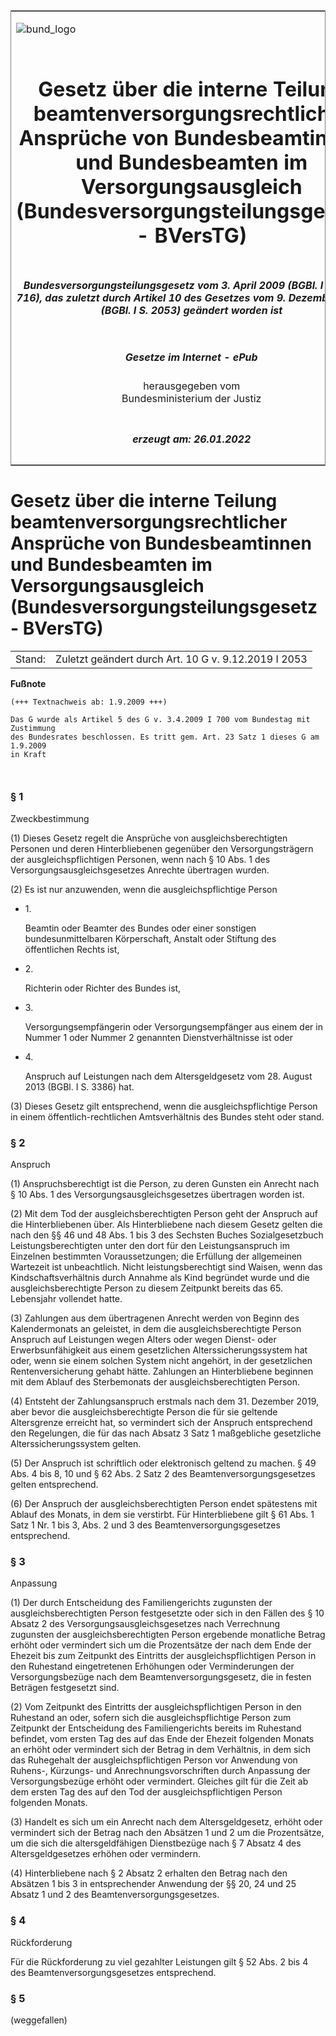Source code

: <span id="DECKBLATT.html"></span>

<table border="0" frame="border" width="100%">

<tr valign="top">

<td align="left">

![bund\_logo](BfJ_2021_Web_de_de.gif)

</td>

<td align="right">

 

</td>

</tr>

<tr align="center" valign="middle">

<td colspan="2">

# Gesetz über die interne Teilung beamtenversorgungsrechtlicher Ansprüche von Bundesbeamtinnen und Bundesbeamten im Versorgungsausgleich (Bundesversorgungsteilungsgesetz - BVersTG)

</td>

</tr>

<tr align="center" valign="middle">

<td colspan="2">

##### Bundesversorgungsteilungsgesetz vom 3. April 2009 (BGBl. I S. 700, 716), das zuletzt durch Artikel 10 des Gesetzes vom 9. Dezember 2019 (BGBl. I S. 2053) geändert worden ist

</td>

</tr>

<tr align="center" valign="middle">

<td colspan="2">

  
  

##### Gesetze im Internet - ePub  
  
herausgegeben vom  
Bundesministerium der Justiz

</td>

</tr>

<tr align="center" valign="bottom">

<td colspan="2">

  
  

##### erzeugt am: 26.01.2022

</td>

</tr>

</table>

<span id="BJNR071600009.html"></span>

# Gesetz über die interne Teilung beamtenversorgungsrechtlicher Ansprüche von Bundesbeamtinnen und Bundesbeamten im Versorgungsausgleich (Bundesversorgungsteilungsgesetz - BVersTG)

<div>

<div class="jnhtml">

|        |                                                      |
| ------ | ---------------------------------------------------- |
| Stand: | Zuletzt geändert durch Art. 10 G v. 9.12.2019 I 2053 |

</div>

</div>

<div>

  
**Fußnote**

<div class="jnhtml">

<div>

<div class="jurAbsatz">

  

``` 
(+++ Textnachweis ab: 1.9.2009 +++)
 
Das G wurde als Artikel 5 des G v. 3.4.2009 I 700 vom Bundestag mit Zustimmung 
des Bundesrates beschlossen. Es tritt gem. Art. 23 Satz 1 dieses G am 1.9.2009 
in Kraft

 
```

</div>

</div>

</div>

</div>

<span id="BJNR071600009BJNE000101311.html"></span>

### § 1  
Zweckbestimmung

<div>

<div class="jnhtml">

<div>

<div class="jurAbsatz">

(1) Dieses Gesetz regelt die Ansprüche von ausgleichsberechtigten
Personen und deren Hinterbliebenen gegenüber den Versorgungsträgern der
ausgleichspflichtigen Personen, wenn nach § 10 Abs. 1 des
Versorgungsausgleichsgesetzes Anrechte übertragen wurden.

</div>

<div class="jurAbsatz">

(2) Es ist nur anzuwenden, wenn die ausgleichspflichtige Person

  - 1\.
    
    <div>
    
    Beamtin oder Beamter des Bundes oder einer sonstigen
    bundesunmittelbaren Körperschaft, Anstalt oder Stiftung des
    öffentlichen Rechts ist,
    
    </div>

  - 2\.
    
    <div>
    
    Richterin oder Richter des Bundes ist,
    
    </div>

  - 3\.
    
    <div>
    
    Versorgungsempfängerin oder Versorgungsempfänger aus einem der in
    Nummer 1 oder Nummer 2 genannten Dienstverhältnisse ist oder
    
    </div>

  - 4\.
    
    <div>
    
    Anspruch auf Leistungen nach dem Altersgeldgesetz vom 28. August
    2013 (BGBl. I S. 3386) hat.
    
    </div>

</div>

<div class="jurAbsatz">

(3) Dieses Gesetz gilt entsprechend, wenn die ausgleichspflichtige
Person in einem öffentlich-rechtlichen Amtsverhältnis des Bundes steht
oder stand.

</div>

</div>

</div>

</div>

<span id="BJNR071600009BJNE000202311.html"></span>

### § 2  
Anspruch

<div>

<div class="jnhtml">

<div>

<div class="jurAbsatz">

(1) Anspruchsberechtigt ist die Person, zu deren Gunsten ein Anrecht
nach § 10 Abs. 1 des Versorgungsausgleichsgesetzes übertragen worden
ist.

</div>

<div class="jurAbsatz">

(2) Mit dem Tod der ausgleichsberechtigten Person geht der Anspruch auf
die Hinterbliebenen über. Als Hinterbliebene nach diesem Gesetz gelten
die nach den §§ 46 und 48 Abs. 1 bis 3 des Sechsten Buches
Sozialgesetzbuch Leistungsberechtigten unter den dort für den
Leistungsanspruch im Einzelnen bestimmten Voraussetzungen; die Erfüllung
der allgemeinen Wartezeit ist unbeachtlich. Nicht leistungsberechtigt
sind Waisen, wenn das Kindschaftsverhältnis durch Annahme als Kind
begründet wurde und die ausgleichsberechtigte Person zu diesem
Zeitpunkt bereits das 65. Lebensjahr vollendet hatte.

</div>

<div class="jurAbsatz">

(3) Zahlungen aus dem übertragenen Anrecht werden von Beginn des
Kalendermonats an geleistet, in dem die ausgleichsberechtigte Person
Anspruch auf Leistungen wegen Alters oder wegen Dienst- oder
Erwerbsunfähigkeit aus einem gesetzlichen Alterssicherungssystem hat
oder, wenn sie einem solchen System nicht angehört, in der gesetzlichen
Rentenversicherung gehabt hätte. Zahlungen an Hinterbliebene beginnen
mit dem Ablauf des Sterbemonats der ausgleichsberechtigten Person.

</div>

<div class="jurAbsatz">

(4) Entsteht der Zahlungsanspruch erstmals nach dem 31. Dezember 2019,
aber bevor die ausgleichsberechtigte Person die für sie geltende
Altersgrenze erreicht hat, so vermindert sich der Anspruch entsprechend
den Regelungen, die für das nach Absatz 3 Satz 1 maßgebliche gesetzliche
Alterssicherungssystem gelten.

</div>

<div class="jurAbsatz">

(5) Der Anspruch ist schriftlich oder elektronisch geltend zu machen. §
49 Abs. 4 bis 8, 10 und § 62 Abs. 2 Satz 2 des
Beamtenversorgungsgesetzes gelten entsprechend.

</div>

<div class="jurAbsatz">

(6) Der Anspruch der ausgleichsberechtigten Person endet spätestens mit
Ablauf des Monats, in dem sie verstirbt. Für Hinterbliebene gilt § 61
Abs. 1 Satz 1 Nr. 1 bis 3, Abs. 2 und 3 des Beamtenversorgungsgesetzes
entsprechend.

</div>

</div>

</div>

</div>

<span id="BJNR071600009BJNE000302311.html"></span>

### § 3  
Anpassung

<div>

<div class="jnhtml">

<div>

<div class="jurAbsatz">

(1) Der durch Entscheidung des Familiengerichts zugunsten der
ausgleichsberechtigten Person festgesetzte oder sich in den Fällen des §
10 Absatz 2 des Versorgungsausgleichsgesetzes nach Verrechnung zugunsten
der ausgleichsberechtigten Person ergebende monatliche Betrag erhöht
oder vermindert sich um die Prozentsätze der nach dem Ende der Ehezeit
bis zum Zeitpunkt des Eintritts der ausgleichspflichtigen Person in den
Ruhestand eingetretenen Erhöhungen oder Verminderungen der
Versorgungsbezüge nach dem Beamtenversorgungsgesetz, die in festen
Beträgen festgesetzt sind.

</div>

<div class="jurAbsatz">

(2) Vom Zeitpunkt des Eintritts der ausgleichspflichtigen Person in den
Ruhestand an oder, sofern sich die ausgleichspflichtige Person zum
Zeitpunkt der Entscheidung des Familiengerichts bereits im Ruhestand
befindet, vom ersten Tag des auf das Ende der Ehezeit folgenden Monats
an erhöht oder vermindert sich der Betrag in dem Verhältnis, in dem sich
das Ruhegehalt der ausgleichspflichtigen Person vor Anwendung von
Ruhens-, Kürzungs- und Anrechnungsvorschriften durch Anpassung der
Versorgungsbezüge erhöht oder vermindert. Gleiches gilt für die Zeit ab
dem ersten Tag des auf den Tod der ausgleichspflichtigen Person
folgenden Monats.

</div>

<div class="jurAbsatz">

(3) Handelt es sich um ein Anrecht nach dem Altersgeldgesetz, erhöht
oder vermindert sich der Betrag nach den Absätzen 1 und 2 um die
Prozentsätze, um die sich die altersgeldfähigen Dienstbezüge nach § 7
Absatz 4 des Altersgeldgesetzes erhöhen oder vermindern.

</div>

<div class="jurAbsatz">

(4) Hinterbliebene nach § 2 Absatz 2 erhalten den Betrag nach den
Absätzen 1 bis 3 in entsprechender Anwendung der §§ 20, 24 und 25
Absatz 1 und 2 des Beamtenversorgungsgesetzes.

</div>

</div>

</div>

</div>

<span id="BJNR071600009BJNE000400000.html"></span>

### § 4  
Rückforderung

<div>

<div class="jnhtml">

<div>

<div class="jurAbsatz">

Für die Rückforderung zu viel gezahlter Leistungen gilt § 52 Abs. 2 bis
4 des Beamtenversorgungsgesetzes entsprechend.

</div>

</div>

</div>

</div>

<span id="BJNR071600009BJNE000501311.html"></span>

### § 5  
(weggefallen)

### Work item
Work out how many lines of the records contain the word "diesem", and give only that number.

### Output below
2